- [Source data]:
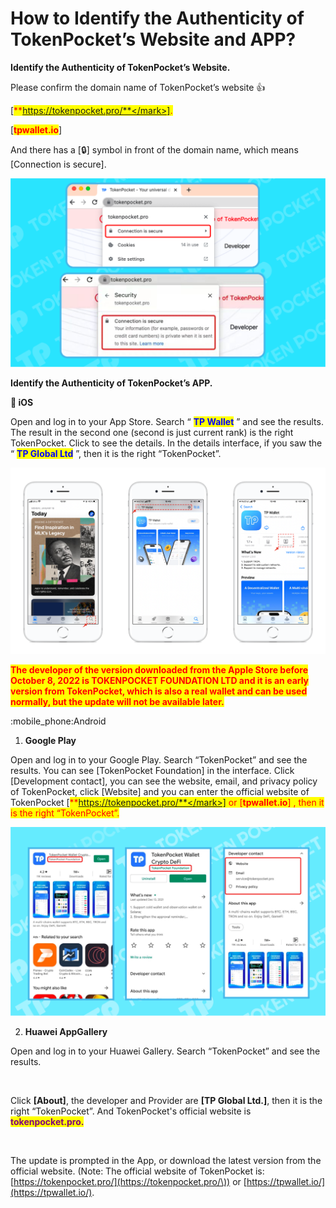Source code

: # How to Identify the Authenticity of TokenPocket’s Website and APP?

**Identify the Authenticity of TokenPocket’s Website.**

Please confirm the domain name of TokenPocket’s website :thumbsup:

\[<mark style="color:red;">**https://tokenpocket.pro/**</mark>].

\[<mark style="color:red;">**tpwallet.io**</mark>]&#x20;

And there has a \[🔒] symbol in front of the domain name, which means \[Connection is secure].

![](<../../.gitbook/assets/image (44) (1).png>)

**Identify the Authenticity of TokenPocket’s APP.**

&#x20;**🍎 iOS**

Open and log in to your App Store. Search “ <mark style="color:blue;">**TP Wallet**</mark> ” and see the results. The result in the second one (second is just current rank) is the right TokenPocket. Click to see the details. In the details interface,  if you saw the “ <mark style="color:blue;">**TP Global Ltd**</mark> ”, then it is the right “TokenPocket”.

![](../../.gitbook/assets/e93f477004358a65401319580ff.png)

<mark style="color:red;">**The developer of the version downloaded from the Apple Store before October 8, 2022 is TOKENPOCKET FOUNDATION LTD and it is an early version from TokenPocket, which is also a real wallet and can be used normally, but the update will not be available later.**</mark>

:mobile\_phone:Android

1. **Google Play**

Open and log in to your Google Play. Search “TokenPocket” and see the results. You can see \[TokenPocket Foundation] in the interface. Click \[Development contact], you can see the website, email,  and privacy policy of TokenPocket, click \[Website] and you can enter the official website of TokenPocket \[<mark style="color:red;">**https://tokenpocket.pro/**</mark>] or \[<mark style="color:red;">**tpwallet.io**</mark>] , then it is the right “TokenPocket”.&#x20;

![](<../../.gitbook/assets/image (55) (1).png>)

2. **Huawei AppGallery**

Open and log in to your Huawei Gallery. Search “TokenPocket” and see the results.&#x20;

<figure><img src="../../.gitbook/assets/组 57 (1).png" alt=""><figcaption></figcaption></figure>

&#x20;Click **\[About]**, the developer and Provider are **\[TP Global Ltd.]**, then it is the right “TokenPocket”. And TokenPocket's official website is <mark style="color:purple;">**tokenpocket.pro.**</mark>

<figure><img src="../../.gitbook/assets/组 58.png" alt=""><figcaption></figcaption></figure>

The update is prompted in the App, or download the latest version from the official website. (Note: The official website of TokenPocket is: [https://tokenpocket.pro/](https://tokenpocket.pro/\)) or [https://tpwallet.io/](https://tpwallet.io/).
==
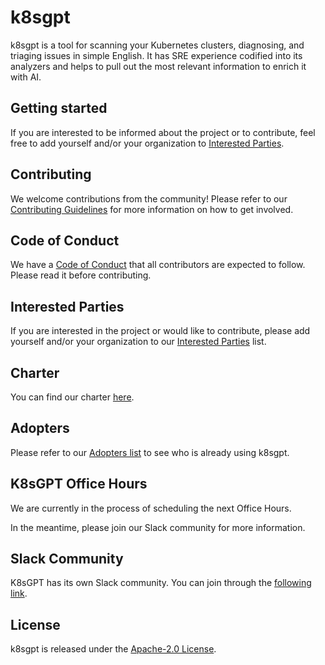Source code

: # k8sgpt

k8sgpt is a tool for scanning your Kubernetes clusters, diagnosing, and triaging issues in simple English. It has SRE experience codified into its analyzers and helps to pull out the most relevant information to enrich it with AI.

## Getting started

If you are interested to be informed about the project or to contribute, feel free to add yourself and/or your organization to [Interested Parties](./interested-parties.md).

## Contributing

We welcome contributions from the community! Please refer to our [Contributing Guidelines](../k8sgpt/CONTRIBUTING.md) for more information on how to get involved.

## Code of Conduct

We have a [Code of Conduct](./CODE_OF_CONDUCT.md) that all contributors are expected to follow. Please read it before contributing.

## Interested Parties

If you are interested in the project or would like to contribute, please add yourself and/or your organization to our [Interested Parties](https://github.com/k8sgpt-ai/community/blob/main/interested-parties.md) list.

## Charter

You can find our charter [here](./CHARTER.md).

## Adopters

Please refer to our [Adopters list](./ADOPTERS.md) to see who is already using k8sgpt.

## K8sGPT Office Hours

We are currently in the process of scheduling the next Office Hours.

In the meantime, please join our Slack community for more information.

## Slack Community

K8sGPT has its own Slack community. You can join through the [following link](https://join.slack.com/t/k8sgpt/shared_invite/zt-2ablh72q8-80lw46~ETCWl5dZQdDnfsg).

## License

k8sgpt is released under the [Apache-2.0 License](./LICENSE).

- [Problem description]: Counting only those lines of the data above where the word "mark" appears, give the number and nothing more.

- [Completed exercise]: 6